Problem requirements. Your answer should repeat every line of the records below in which the word "Model" appears.

Extracted information.
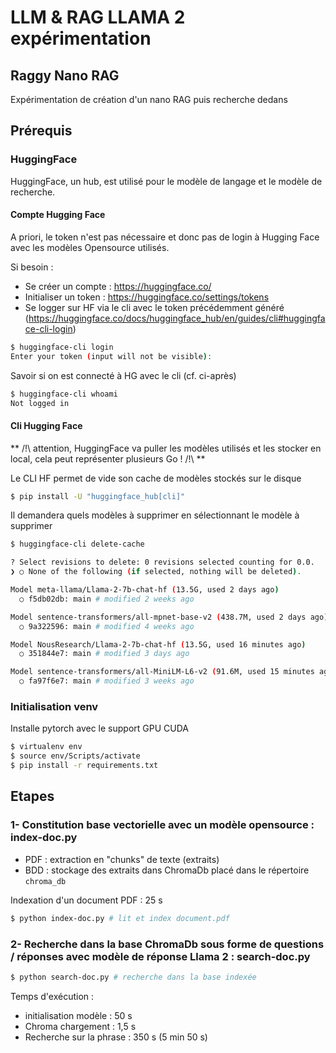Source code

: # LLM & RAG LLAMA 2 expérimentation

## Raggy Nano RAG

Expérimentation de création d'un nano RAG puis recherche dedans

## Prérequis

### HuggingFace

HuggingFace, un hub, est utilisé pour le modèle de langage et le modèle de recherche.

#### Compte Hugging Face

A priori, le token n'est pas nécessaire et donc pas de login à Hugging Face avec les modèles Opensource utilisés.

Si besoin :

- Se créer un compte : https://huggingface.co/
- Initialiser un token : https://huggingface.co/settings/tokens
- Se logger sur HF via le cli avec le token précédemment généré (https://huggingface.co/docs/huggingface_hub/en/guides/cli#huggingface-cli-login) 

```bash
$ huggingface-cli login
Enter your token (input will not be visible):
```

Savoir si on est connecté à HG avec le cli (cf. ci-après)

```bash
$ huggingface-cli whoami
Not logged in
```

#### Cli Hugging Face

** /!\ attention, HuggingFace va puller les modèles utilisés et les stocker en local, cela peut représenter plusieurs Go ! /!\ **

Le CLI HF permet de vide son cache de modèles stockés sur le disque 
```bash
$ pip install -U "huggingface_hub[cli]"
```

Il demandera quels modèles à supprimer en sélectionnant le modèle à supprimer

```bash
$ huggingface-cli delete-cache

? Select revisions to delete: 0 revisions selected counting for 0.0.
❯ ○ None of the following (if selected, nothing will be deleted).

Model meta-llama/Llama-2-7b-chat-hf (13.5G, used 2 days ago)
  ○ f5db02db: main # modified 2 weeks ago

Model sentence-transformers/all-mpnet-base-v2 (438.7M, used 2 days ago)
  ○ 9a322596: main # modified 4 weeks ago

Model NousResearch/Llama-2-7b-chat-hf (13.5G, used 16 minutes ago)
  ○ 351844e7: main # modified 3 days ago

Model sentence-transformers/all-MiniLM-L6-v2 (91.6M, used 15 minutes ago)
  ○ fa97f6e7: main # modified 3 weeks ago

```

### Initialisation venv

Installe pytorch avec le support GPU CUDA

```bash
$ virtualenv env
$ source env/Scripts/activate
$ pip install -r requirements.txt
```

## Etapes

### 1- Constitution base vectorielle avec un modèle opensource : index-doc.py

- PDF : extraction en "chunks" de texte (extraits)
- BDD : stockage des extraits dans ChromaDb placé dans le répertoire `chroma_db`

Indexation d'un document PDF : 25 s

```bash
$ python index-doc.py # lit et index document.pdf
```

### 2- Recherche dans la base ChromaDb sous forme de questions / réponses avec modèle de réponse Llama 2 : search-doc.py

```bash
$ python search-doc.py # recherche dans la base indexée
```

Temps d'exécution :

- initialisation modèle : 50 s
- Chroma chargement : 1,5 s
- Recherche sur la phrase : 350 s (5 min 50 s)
==
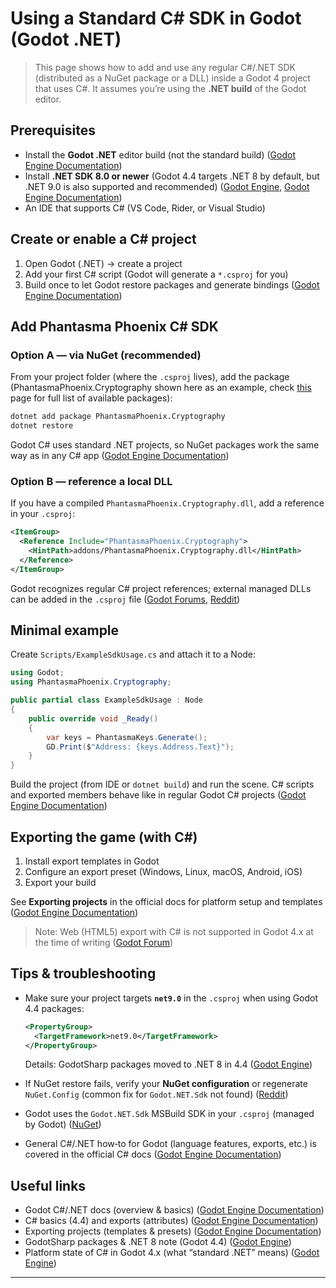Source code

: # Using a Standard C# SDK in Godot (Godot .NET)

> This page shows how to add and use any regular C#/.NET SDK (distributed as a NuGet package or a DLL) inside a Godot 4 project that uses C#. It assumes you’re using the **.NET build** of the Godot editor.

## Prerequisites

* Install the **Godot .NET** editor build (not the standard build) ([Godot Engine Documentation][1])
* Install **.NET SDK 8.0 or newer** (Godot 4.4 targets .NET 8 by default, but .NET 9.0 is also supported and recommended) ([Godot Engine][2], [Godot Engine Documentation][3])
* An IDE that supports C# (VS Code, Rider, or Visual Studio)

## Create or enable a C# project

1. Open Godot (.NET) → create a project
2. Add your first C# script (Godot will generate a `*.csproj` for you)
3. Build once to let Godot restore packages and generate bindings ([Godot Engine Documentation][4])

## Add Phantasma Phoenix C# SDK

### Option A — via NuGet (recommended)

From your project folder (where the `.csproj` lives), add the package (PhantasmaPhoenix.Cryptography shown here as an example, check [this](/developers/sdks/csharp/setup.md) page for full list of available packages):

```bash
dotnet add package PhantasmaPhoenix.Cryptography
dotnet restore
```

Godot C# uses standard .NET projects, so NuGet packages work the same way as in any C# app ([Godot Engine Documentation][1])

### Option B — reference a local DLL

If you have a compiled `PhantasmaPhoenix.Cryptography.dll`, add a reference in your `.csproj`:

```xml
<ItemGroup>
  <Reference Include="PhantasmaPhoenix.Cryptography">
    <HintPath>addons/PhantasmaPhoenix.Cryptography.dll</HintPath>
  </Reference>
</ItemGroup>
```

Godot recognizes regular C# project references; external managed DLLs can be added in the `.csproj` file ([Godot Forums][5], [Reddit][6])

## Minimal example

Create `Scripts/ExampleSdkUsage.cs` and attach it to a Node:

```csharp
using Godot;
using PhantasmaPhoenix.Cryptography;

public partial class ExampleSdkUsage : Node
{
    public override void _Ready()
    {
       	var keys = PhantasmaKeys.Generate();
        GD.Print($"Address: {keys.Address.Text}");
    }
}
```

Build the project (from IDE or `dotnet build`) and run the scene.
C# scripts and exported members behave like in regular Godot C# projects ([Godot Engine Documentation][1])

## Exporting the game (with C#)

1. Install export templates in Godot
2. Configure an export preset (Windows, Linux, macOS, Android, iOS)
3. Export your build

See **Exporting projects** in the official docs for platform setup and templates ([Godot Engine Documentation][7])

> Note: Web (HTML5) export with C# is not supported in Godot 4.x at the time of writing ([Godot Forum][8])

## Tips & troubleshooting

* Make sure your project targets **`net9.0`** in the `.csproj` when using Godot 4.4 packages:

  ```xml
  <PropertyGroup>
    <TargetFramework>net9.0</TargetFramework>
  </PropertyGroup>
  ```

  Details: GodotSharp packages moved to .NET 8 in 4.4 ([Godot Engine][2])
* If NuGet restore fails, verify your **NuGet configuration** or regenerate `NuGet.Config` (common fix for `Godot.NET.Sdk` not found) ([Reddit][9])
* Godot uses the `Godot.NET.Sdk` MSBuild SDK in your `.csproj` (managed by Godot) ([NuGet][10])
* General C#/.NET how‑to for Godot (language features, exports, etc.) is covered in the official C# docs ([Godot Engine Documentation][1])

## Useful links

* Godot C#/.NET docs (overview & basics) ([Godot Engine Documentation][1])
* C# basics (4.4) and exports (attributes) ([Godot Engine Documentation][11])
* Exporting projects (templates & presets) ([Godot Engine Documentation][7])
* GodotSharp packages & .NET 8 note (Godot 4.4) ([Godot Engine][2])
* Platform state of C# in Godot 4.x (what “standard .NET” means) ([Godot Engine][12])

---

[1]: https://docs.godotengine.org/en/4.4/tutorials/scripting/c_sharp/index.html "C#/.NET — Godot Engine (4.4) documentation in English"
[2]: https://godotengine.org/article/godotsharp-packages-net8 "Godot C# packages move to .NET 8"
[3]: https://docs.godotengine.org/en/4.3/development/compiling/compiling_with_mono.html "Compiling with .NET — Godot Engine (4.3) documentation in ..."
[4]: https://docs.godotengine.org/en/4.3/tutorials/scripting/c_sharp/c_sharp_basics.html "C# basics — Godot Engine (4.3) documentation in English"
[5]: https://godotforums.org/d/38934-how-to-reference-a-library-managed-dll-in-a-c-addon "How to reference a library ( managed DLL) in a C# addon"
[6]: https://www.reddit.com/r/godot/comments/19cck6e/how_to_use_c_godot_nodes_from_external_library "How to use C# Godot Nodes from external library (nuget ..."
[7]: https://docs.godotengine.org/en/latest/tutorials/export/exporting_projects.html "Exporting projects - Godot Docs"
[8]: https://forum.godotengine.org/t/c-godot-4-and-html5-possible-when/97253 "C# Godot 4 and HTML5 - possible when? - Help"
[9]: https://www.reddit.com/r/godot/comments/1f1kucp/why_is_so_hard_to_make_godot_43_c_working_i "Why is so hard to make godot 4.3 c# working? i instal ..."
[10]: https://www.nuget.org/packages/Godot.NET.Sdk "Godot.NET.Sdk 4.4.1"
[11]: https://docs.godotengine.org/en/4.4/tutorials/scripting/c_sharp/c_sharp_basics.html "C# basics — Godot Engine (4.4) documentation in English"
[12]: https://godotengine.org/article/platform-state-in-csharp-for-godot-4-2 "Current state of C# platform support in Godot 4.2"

Answer space.
Model meta-llama/Llama-2-7b-chat-hf (13.5G, used 2 days ago)
Model sentence-transformers/all-mpnet-base-v2 (438.7M, used 2 days ago)
Model NousResearch/Llama-2-7b-chat-hf (13.5G, used 16 minutes ago)
Model sentence-transformers/all-MiniLM-L6-v2 (91.6M, used 15 minutes ago)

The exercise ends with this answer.